- [Task description] In your output, repeat each entry exactly and include no pictures.

- [Task inputs]
###

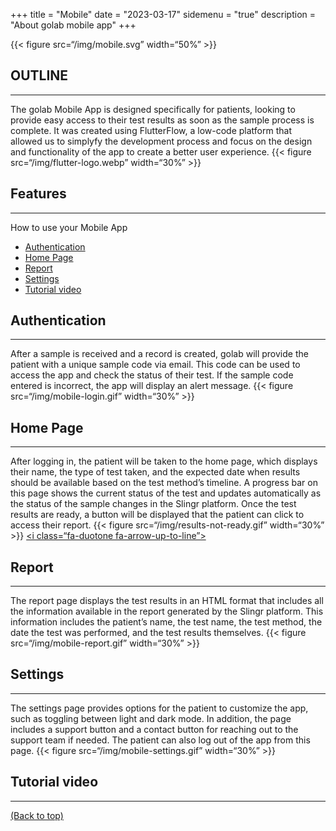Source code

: +++
title = "Mobile"
date = "2023-03-17"
sidemenu = "true"
description = "About golab mobile app"
+++

 {{< figure src=“/img/mobile.svg” width=“50%” >}}
## OUTLINE
---------------
The golab Mobile App is designed specifically for patients, looking to provide easy access to their test results as soon as the sample process is complete.
It was created using FlutterFlow, a low-code platform that allowed us to simplyfy the development process and focus on the design and functionality of the app to create a better user experience.
{{< figure src=“/img/flutter-logo.webp” width=“30%” >}}
## Features
---------------
How to use your Mobile App
* [Authentication](#authentication)
* [Home Page](#home-page)
* [Report](#report)
* [Settings](#settings)
* [Tutorial video](#video-tutorial)
## Authentication
---------------
After a sample is received and a record is created, golab will provide the patient with a unique sample code via email. This code can be used to access the app and check the status of their test. If the sample code entered is incorrect, the app will display an alert message.
{{< figure src=“/img/mobile-login.gif” width=“30%” >}}
## Home Page
---------------
After logging in, the patient will be taken to the home page, which displays their name, the type of test taken, and the expected date when results should be available based on the test method’s timeline.
A progress bar on this page shows the current status of the test and updates automatically as the status of the sample changes in the Slingr platform.
Once the test results are ready, a button will be displayed that the patient can click to access their report.
{{< figure src=“/img/results-not-ready.gif” width=“30%” >}}
[<i class=“fa-duotone fa-arrow-up-to-line”></i>](#introduction)
## Report
---------------
The report page displays the test results in an HTML format that includes all the information available in the report generated by the Slingr platform. This information includes the patient’s name, the test name, the test method, the date the test was performed, and the test results themselves.
 {{< figure src=“/img/mobile-report.gif” width=“30%” >}}
## Settings
---------------
The settings page provides options for the patient to customize the app, such as toggling between light and dark mode. In addition, the page includes a support button and a contact button for reaching out to the support team if needed. The patient can also log out of the app from this page.
 {{< figure src=“/img/mobile-settings.gif” width=“30%” >}}
## Tutorial video
---------------
[(Back to top)](#introduction)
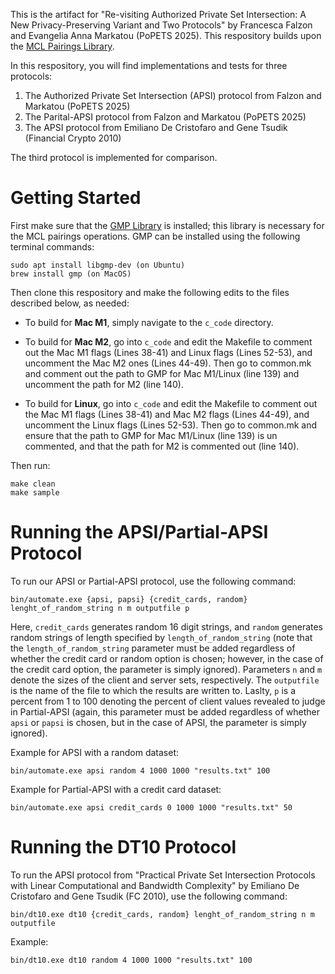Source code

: This is the artifact for "Re-visiting Authorized Private Set Intersection: A New Privacy-Preserving Variant and Two Protocols" by Francesca Falzon and Evangelia Anna Markatou (PoPETS 2025). This respository builds upon the [MCL Pairings Library](https://github.com/herumi/mcl/tree/master). 

In this respository, you will find implementations and tests for three protocols:

1. The Authorized Private Set Intersection (APSI) protocol from Falzon and Markatou (PoPETS 2025)
2. The Parital-APSI protocol from Falzon and Markatou (PoPETS 2025)
3. The APSI protocol from Emiliano De Cristofaro and Gene Tsudik (Financial Crypto 2010)

The third protocol is implemented for comparison. 

# Getting Started

First make sure that the [GMP Library](https://gmplib.org/) is installed; this library is necessary for the MCL pairings operations. 
GMP can be installed using the following terminal commands:

    sudo apt install libgmp-dev (on Ubuntu)
    brew install gmp (on MacOS)

Then clone this respository and make the following edits to the files described below, as needed:

- To build for **Mac M1**, simply navigate to the `c_code` directory.

- To build for **Mac M2**, go into `c_code` and edit the Makefile to comment out the Mac M1 flags (Lines 38-41) and 
Linux flags (Lines 52-53), and uncomment the Mac M2 ones (Lines 44-49). Then go to common.mk and comment out the path to GMP for Mac M1/Linux (line 139) and uncomment the path for M2 (line 140).

- To build for **Linux**, go into `c_code` and edit the Makefile to comment out the Mac M1 flags (Lines 38-41) and Mac M2 flags (Lines 44-49), and uncomment the Linux flags (Lines 52-53). Then go to common.mk and ensure that the path to GMP for Mac M1/Linux (line 139) is un commented, and that the path for M2 is commented out (line 140). 

Then run:

    make clean
    make sample

# Running the APSI/Partial-APSI Protocol

To run our APSI or Partial-APSI protocol, use the following command:

    bin/automate.exe {apsi, papsi} {credit_cards, random} lenght_of_random_string n m outputfile p

Here, `credit_cards` generates random 16 digit strings, and `random` generates random strings of length specified by `length_of_random_string` (note that the `length_of_random_string` parameter must be added regardless of whether the credit card or random option is chosen; however, in the case of the credit card option, the parameter is simply ignored). Parameters `n` and `m` denote the sizes of the client and server sets, respectively. The `outputfile` is the name of the file to which the results are written to. Laslty, `p` is a percent from 1 to 100 denoting the percent of client values revealed to judge in Partial-APSI (again, this parameter must be added regardless of whether `apsi` or `papsi` is chosen, but in the case of APSI, the parameter is simply ignored). 

Example for APSI with a random dataset:

    bin/automate.exe apsi random 4 1000 1000 "results.txt" 100

Example for Partial-APSI with a credit card dataset:

    bin/automate.exe apsi credit_cards 0 1000 1000 "results.txt" 50


# Running the DT10 Protocol

To run the APSI protocol from "Practical Private Set Intersection Protocols with Linear Computational and Bandwidth Complexity" by Emiliano De Cristofaro and Gene Tsudik (FC 2010), use the following command:

    bin/dt10.exe dt10 {credit_cards, random} lenght_of_random_string n m outputfile

Example:

    bin/dt10.exe dt10 random 4 1000 1000 "results.txt" 100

###

- [Result of this task]
Source code

: +++
title = "Mobile"
date = "2023-03-17"
sidemenu = "true"
description = "About golab mobile app"
+++

 {{< figure src=“/img/mobile.svg” width=“50%” >}}
## OUTLINE
---------------
The golab Mobile App is designed specifically for patients, looking to provide easy access to their test results as soon as the sample process is complete.
It was created using FlutterFlow, a low-code platform that allowed us to simplyfy the development process and focus on the design and functionality of the app to create a better user experience.
{{< figure src=“/img/flutter-logo.webp” width=“30%” >}}
## Features
---------------
How to use your Mobile App
* [Authentication](#authentication)
* [Home Page](#home-page)
* [Report](#report)
* [Settings](#settings)
* [Tutorial video](#video-tutorial)
## Authentication
---------------
After a sample is received and a record is created, golab will provide the patient with a unique sample code via email. This code can be used to access the app and check the status of their test. If the sample code entered is incorrect, the app will display an alert message.
{{< figure src=“/img/mobile-login.gif” width=“30%” >}}
## Home Page
---------------
After logging in, the patient will be taken to the home page, which displays their name, the type of test taken, and the expected date when results should be available based on the test method’s timeline.
A progress bar on this page shows the current status of the test and updates automatically as the status of the sample changes in the Slingr platform.
Once the test results are ready, a button will be displayed that the patient can click to access their report.
{{< figure src=“/img/results-not-ready.gif” width=“30%” >}}
[<i class=“fa-duotone fa-arrow-up-to-line”></i>](#introduction)
## Report
---------------
The report page displays the test results in an HTML format that includes all the information available in the report generated by the Slingr platform. This information includes the patient’s name, the test name, the test method, the date the test was performed, and the test results themselves.
 {{< figure src=“/img/mobile-report.gif” width=“30%” >}}
## Settings
---------------
The settings page provides options for the patient to customize the app, such as toggling between light and dark mode. In addition, the page includes a support button and a contact button for reaching out to the support team if needed. The patient can also log out of the app from this page.
 {{< figure src=“/img/mobile-settings.gif” width=“30%” >}}
## Tutorial video
---------------
[(Back to top)](#introduction)
Source code

: This is the artifact for "Re-visiting Authorized Private Set Intersection: A New Privacy-Preserving Variant and Two Protocols" by Francesca Falzon and Evangelia Anna Markatou (PoPETS 2025). This respository builds upon the [MCL Pairings Library](https://github.com/herumi/mcl/tree/master). 

In this respository, you will find implementations and tests for three protocols:

1. The Authorized Private Set Intersection (APSI) protocol from Falzon and Markatou (PoPETS 2025)
2. The Parital-APSI protocol from Falzon and Markatou (PoPETS 2025)
3. The APSI protocol from Emiliano De Cristofaro and Gene Tsudik (Financial Crypto 2010)

The third protocol is implemented for comparison. 

# Getting Started

First make sure that the [GMP Library](https://gmplib.org/) is installed; this library is necessary for the MCL pairings operations. 
GMP can be installed using the following terminal commands:

    sudo apt install libgmp-dev (on Ubuntu)
    brew install gmp (on MacOS)

Then clone this respository and make the following edits to the files described below, as needed:

- To build for **Mac M1**, simply navigate to the `c_code` directory.

- To build for **Mac M2**, go into `c_code` and edit the Makefile to comment out the Mac M1 flags (Lines 38-41) and 
Linux flags (Lines 52-53), and uncomment the Mac M2 ones (Lines 44-49). Then go to common.mk and comment out the path to GMP for Mac M1/Linux (line 139) and uncomment the path for M2 (line 140).

- To build for **Linux**, go into `c_code` and edit the Makefile to comment out the Mac M1 flags (Lines 38-41) and Mac M2 flags (Lines 44-49), and uncomment the Linux flags (Lines 52-53). Then go to common.mk and ensure that the path to GMP for Mac M1/Linux (line 139) is un commented, and that the path for M2 is commented out (line 140). 

Then run:

    make clean
    make sample

# Running the APSI/Partial-APSI Protocol

To run our APSI or Partial-APSI protocol, use the following command:

    bin/automate.exe {apsi, papsi} {credit_cards, random} lenght_of_random_string n m outputfile p

Here, `credit_cards` generates random 16 digit strings, and `random` generates random strings of length specified by `length_of_random_string` (note that the `length_of_random_string` parameter must be added regardless of whether the credit card or random option is chosen; however, in the case of the credit card option, the parameter is simply ignored). Parameters `n` and `m` denote the sizes of the client and server sets, respectively. The `outputfile` is the name of the file to which the results are written to. Laslty, `p` is a percent from 1 to 100 denoting the percent of client values revealed to judge in Partial-APSI (again, this parameter must be added regardless of whether `apsi` or `papsi` is chosen, but in the case of APSI, the parameter is simply ignored). 

Example for APSI with a random dataset:

    bin/automate.exe apsi random 4 1000 1000 "results.txt" 100

Example for Partial-APSI with a credit card dataset:

    bin/automate.exe apsi credit_cards 0 1000 1000 "results.txt" 50


# Running the DT10 Protocol

To run the APSI protocol from "Practical Private Set Intersection Protocols with Linear Computational and Bandwidth Complexity" by Emiliano De Cristofaro and Gene Tsudik (FC 2010), use the following command:

    bin/dt10.exe dt10 {credit_cards, random} lenght_of_random_string n m outputfile

Example:

    bin/dt10.exe dt10 random 4 1000 1000 "results.txt" 100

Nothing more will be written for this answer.